Coder Social home page Coder Social logo

ctm's Introduction

[ICLR'24] Consistency Trajectory Model (CTM)

ctm

This repository houses the official PyTorch implementation of the paper titled "Consistency Trajectory Models: Learning Probability Flow ODE Trajectory of Diffusion" on ImageNet 64x64, which is presented at ICLR 2024.

Contacts:

TL;DR

For single-step diffusion model sampling, our new model, Consistency Trajectory Model (CTM), achieves SOTA on CIFAR-10 (FID 1.73) and ImageNet 64x64 (FID 1.92). CTM offers diverse sampling options and balances computational budget with sample fidelity effectively.

Checkpoints

Prereqruisites

  1. Download (or obtain) the following files

    • Pretrained diffusion model: Please locate it in args.teacher_model_path
    • Data: Please locate it in args.data_dir (Note that the data we use is NOT the downsampled image data. It is ILSVRC2012 data. There are huge performance gap between those two datasets.)
    • Reference statistics: statistics for computing FID, sFID, IS, precision, recall. Please locate them in args.ref_path
  2. Install docker to your own server

    2-1. Type docker pull dongjun57/ctm-docker:latest to download docker image in docker hub.

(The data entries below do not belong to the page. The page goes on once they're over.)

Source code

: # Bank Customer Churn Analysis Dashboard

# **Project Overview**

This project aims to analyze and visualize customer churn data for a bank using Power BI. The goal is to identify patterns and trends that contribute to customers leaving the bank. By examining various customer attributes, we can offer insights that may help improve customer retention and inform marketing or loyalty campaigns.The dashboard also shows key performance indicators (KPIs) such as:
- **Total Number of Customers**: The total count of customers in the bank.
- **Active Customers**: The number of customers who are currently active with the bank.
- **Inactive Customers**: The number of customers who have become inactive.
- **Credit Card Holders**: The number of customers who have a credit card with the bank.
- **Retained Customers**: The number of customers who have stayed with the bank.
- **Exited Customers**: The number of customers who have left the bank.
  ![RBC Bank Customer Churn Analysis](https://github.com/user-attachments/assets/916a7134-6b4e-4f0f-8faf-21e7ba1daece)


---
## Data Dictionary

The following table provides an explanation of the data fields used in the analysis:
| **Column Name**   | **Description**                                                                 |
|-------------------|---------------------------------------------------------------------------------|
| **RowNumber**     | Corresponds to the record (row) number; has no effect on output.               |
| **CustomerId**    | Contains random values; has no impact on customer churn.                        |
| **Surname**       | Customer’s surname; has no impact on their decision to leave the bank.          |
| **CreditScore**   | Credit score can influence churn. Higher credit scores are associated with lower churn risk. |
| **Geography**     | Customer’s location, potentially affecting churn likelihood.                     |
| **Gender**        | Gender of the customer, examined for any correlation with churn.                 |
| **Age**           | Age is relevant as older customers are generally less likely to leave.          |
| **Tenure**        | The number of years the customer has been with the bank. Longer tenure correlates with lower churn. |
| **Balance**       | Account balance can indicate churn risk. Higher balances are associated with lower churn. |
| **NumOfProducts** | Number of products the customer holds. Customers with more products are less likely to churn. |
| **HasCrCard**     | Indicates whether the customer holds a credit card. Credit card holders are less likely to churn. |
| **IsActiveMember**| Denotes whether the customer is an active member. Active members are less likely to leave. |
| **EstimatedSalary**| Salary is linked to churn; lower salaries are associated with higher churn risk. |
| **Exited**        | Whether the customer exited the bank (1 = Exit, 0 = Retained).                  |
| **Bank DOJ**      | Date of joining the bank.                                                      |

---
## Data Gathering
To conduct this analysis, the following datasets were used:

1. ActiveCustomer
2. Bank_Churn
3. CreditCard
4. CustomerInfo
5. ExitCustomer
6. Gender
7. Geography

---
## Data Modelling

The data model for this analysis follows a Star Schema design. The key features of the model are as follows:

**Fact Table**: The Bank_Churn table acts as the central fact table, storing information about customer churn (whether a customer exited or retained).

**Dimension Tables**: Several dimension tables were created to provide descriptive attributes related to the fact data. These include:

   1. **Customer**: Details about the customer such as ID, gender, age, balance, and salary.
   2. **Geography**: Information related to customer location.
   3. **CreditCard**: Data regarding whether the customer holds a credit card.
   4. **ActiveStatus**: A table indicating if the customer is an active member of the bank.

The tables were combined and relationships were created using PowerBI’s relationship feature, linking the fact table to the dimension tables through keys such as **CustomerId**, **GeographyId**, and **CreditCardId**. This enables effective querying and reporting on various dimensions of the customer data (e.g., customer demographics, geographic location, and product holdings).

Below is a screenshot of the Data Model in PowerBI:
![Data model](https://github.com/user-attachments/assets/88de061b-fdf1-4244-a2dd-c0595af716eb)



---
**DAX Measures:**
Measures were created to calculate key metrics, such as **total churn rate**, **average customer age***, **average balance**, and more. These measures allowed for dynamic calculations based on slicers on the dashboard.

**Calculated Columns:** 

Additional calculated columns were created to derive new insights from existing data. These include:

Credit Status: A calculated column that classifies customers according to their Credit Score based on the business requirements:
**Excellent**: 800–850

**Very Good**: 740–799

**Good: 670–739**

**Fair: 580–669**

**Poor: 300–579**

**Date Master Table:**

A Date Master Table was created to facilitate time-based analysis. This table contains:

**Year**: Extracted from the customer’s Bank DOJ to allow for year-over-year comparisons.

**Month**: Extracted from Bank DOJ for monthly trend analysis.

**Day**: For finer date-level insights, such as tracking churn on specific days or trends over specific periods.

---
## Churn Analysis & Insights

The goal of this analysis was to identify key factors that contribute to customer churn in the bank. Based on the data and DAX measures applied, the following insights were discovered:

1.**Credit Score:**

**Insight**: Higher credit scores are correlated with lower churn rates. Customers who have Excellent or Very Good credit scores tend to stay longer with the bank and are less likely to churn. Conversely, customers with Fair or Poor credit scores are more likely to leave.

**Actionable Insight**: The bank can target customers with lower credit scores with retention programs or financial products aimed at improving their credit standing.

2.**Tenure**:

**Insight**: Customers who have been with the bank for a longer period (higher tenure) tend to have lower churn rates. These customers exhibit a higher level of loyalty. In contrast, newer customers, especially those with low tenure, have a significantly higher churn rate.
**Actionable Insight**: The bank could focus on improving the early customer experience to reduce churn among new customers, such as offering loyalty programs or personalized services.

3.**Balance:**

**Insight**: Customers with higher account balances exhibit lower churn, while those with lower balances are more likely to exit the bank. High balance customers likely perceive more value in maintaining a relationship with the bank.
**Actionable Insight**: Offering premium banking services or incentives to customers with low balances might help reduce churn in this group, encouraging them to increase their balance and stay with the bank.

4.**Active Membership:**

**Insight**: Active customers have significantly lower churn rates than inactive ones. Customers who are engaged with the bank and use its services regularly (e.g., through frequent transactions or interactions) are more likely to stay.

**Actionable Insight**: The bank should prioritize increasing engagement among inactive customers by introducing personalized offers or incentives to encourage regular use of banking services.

    2-2. Create a container by typing in the command: docker run --gpus=all -itd -v /etc/localtime:/etc/localtime:ro -v /dev/shm:/dev/shm -v [specified directory]:[specified directory] -v /hdd/imagenet/imagenet_dir/train:/hdd/imagenet/imagenet_dir/train -v [specified data directory]:[specified data directory] --name ctm-docker 8caa2682d007 The commands could vary by your server environment.

    2-3. Go to the container by docker exec -it ctm-docker bash.

    2-4. Go to the virtual environment by conda activate ctm.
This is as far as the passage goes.